++++ DATA TO EXAMINE ++++

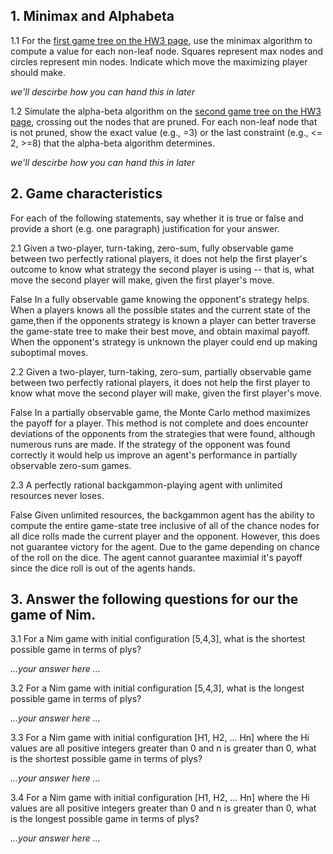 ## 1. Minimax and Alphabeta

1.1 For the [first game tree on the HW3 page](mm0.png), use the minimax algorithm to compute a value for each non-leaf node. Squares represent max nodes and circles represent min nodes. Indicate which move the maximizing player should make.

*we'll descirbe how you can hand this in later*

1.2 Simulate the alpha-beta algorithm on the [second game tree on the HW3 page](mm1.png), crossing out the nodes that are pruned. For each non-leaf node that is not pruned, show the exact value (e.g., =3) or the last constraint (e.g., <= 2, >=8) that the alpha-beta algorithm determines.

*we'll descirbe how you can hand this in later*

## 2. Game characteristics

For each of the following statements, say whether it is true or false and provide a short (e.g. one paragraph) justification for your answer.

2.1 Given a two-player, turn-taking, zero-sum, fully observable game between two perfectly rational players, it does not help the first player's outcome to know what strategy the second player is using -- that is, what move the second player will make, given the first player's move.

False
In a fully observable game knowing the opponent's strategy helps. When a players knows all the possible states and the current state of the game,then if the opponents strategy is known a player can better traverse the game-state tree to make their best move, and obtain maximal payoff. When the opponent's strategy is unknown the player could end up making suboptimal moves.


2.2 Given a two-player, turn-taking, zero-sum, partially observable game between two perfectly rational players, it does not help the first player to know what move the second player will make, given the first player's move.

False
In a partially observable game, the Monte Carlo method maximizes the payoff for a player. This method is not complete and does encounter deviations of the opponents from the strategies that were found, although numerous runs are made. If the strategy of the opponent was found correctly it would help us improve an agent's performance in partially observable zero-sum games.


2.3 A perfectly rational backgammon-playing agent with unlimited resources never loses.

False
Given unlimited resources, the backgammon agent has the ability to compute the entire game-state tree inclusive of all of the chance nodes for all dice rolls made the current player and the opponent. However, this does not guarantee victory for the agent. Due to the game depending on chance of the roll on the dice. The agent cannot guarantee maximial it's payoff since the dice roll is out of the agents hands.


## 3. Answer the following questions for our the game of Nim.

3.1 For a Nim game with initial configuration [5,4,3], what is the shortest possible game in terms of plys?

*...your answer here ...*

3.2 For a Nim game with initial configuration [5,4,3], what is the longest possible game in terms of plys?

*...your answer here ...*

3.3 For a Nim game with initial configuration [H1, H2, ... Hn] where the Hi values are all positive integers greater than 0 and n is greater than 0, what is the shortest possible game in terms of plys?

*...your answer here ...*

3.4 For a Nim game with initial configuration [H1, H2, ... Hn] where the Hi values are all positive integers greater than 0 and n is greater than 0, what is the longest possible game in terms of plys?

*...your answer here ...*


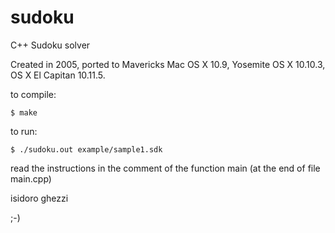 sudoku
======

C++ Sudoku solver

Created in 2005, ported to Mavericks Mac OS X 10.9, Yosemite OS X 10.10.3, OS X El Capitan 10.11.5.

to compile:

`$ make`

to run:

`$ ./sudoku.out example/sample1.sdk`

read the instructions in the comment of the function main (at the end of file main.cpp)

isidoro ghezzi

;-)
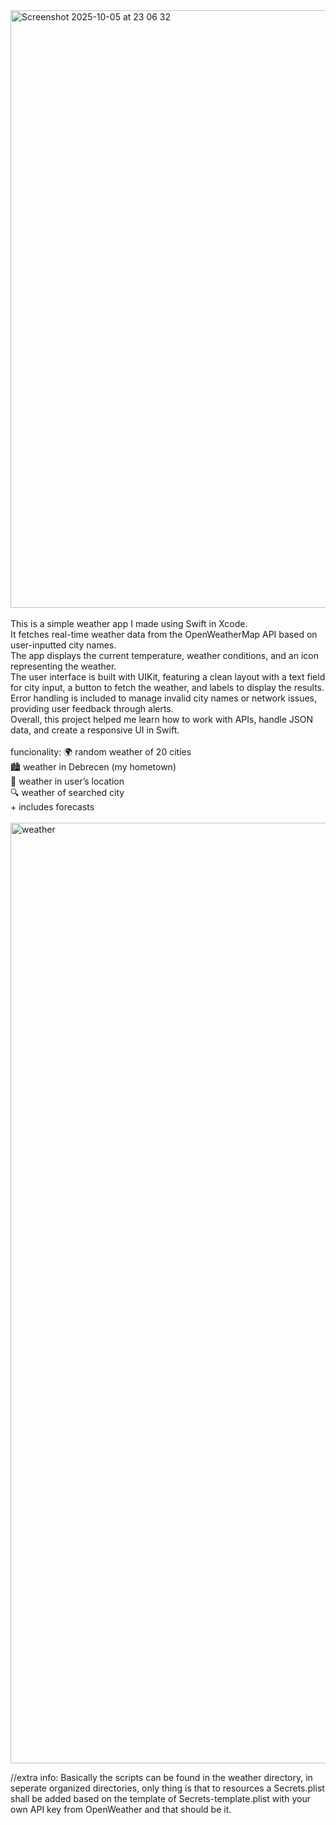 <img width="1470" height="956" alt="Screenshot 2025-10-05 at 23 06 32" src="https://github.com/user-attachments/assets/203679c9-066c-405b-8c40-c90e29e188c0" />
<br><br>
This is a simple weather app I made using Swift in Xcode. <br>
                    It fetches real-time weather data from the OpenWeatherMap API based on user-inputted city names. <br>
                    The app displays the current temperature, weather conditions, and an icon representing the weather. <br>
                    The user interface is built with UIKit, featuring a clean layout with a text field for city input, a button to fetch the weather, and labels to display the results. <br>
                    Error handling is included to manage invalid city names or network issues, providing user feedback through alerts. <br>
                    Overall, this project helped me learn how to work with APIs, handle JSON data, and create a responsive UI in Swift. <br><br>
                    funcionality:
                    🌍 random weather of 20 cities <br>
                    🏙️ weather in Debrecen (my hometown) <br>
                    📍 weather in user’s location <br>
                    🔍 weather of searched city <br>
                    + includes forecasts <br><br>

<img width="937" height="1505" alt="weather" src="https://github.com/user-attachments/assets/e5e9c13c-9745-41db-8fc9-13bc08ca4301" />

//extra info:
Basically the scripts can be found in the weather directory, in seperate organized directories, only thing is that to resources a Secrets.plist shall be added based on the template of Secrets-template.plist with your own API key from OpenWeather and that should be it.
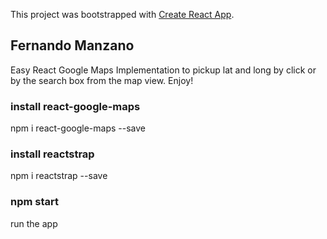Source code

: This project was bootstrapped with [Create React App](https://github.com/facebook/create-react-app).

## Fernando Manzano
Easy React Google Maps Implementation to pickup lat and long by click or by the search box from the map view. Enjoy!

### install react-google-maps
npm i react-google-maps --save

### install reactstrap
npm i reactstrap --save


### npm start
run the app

++++

(REQUIREMENT)
Transcribe each entry above exactly, apart from the pictures.

(SOLUTION TO THIS PROBLEM)
 ## 1. Minimax and Alphabeta

1.1 For the [first game tree on the HW3 page](mm0.png), use the minimax algorithm to compute a value for each non-leaf node. Squares represent max nodes and circles represent min nodes. Indicate which move the maximizing player should make.

*we'll descirbe how you can hand this in later*

1.2 Simulate the alpha-beta algorithm on the [second game tree on the HW3 page](mm1.png), crossing out the nodes that are pruned. For each non-leaf node that is not pruned, show the exact value (e.g., =3) or the last constraint (e.g., <= 2, >=8) that the alpha-beta algorithm determines.

*we'll descirbe how you can hand this in later*

## 2. Game characteristics

For each of the following statements, say whether it is true or false and provide a short (e.g. one paragraph) justification for your answer.

2.1 Given a two-player, turn-taking, zero-sum, fully observable game between two perfectly rational players, it does not help the first player's outcome to know what strategy the second player is using -- that is, what move the second player will make, given the first player's move.

False
In a fully observable game knowing the opponent's strategy helps. When a players knows all the possible states and the current state of the game,then if the opponents strategy is known a player can better traverse the game-state tree to make their best move, and obtain maximal payoff. When the opponent's strategy is unknown the player could end up making suboptimal moves.


2.2 Given a two-player, turn-taking, zero-sum, partially observable game between two perfectly rational players, it does not help the first player to know what move the second player will make, given the first player's move.

False
In a partially observable game, the Monte Carlo method maximizes the payoff for a player. This method is not complete and does encounter deviations of the opponents from the strategies that were found, although numerous runs are made. If the strategy of the opponent was found correctly it would help us improve an agent's performance in partially observable zero-sum games.


2.3 A perfectly rational backgammon-playing agent with unlimited resources never loses.

False
Given unlimited resources, the backgammon agent has the ability to compute the entire game-state tree inclusive of all of the chance nodes for all dice rolls made the current player and the opponent. However, this does not guarantee victory for the agent. Due to the game depending on chance of the roll on the dice. The agent cannot guarantee maximial it's payoff since the dice roll is out of the agents hands.


## 3. Answer the following questions for our the game of Nim.

3.1 For a Nim game with initial configuration [5,4,3], what is the shortest possible game in terms of plys?

*...your answer here ...*

3.2 For a Nim game with initial configuration [5,4,3], what is the longest possible game in terms of plys?

*...your answer here ...*

3.3 For a Nim game with initial configuration [H1, H2, ... Hn] where the Hi values are all positive integers greater than 0 and n is greater than 0, what is the shortest possible game in terms of plys?

*...your answer here ...*

3.4 For a Nim game with initial configuration [H1, H2, ... Hn] where the Hi values are all positive integers greater than 0 and n is greater than 0, what is the longest possible game in terms of plys?

*...your answer here ...*


 sudoku
======

C++ Sudoku solver

Created in 2005, ported to Mavericks Mac OS X 10.9, Yosemite OS X 10.10.3, OS X El Capitan 10.11.5.

to compile:

`$ make`

to run:

`$ ./sudoku.out example/sample1.sdk`

read the instructions in the comment of the function main (at the end of file main.cpp)

isidoro ghezzi

;-)
 <img width="1470" height="956" alt="Screenshot 2025-10-05 at 23 06 32" src="https://github.com/user-attachments/assets/203679c9-066c-405b-8c40-c90e29e188c0" />
<br><br>
This is a simple weather app I made using Swift in Xcode. <br>
                    It fetches real-time weather data from the OpenWeatherMap API based on user-inputted city names. <br>
                    The app displays the current temperature, weather conditions, and an icon representing the weather. <br>
                    The user interface is built with UIKit, featuring a clean layout with a text field for city input, a button to fetch the weather, and labels to display the results. <br>
                    Error handling is included to manage invalid city names or network issues, providing user feedback through alerts. <br>
                    Overall, this project helped me learn how to work with APIs, handle JSON data, and create a responsive UI in Swift. <br><br>
                    funcionality:
                    🌍 random weather of 20 cities <br>
                    🏙️ weather in Debrecen (my hometown) <br>
                    📍 weather in user’s location <br>
                    🔍 weather of searched city <br>
                    + includes forecasts <br><br>

<img width="937" height="1505" alt="weather" src="https://github.com/user-attachments/assets/e5e9c13c-9745-41db-8fc9-13bc08ca4301" />

//extra info:
Basically the scripts can be found in the weather directory, in seperate organized directories, only thing is that to resources a Secrets.plist shall be added based on the template of Secrets-template.plist with your own API key from OpenWeather and that should be it.
Source code

: This project was bootstrapped with [Create React App](https://github.com/facebook/create-react-app).

## Fernando Manzano
Easy React Google Maps Implementation to pickup lat and long by click or by the search box from the map view. Enjoy!

### install react-google-maps
npm i react-google-maps --save

### install reactstrap
npm i reactstrap --save


### npm start
run the app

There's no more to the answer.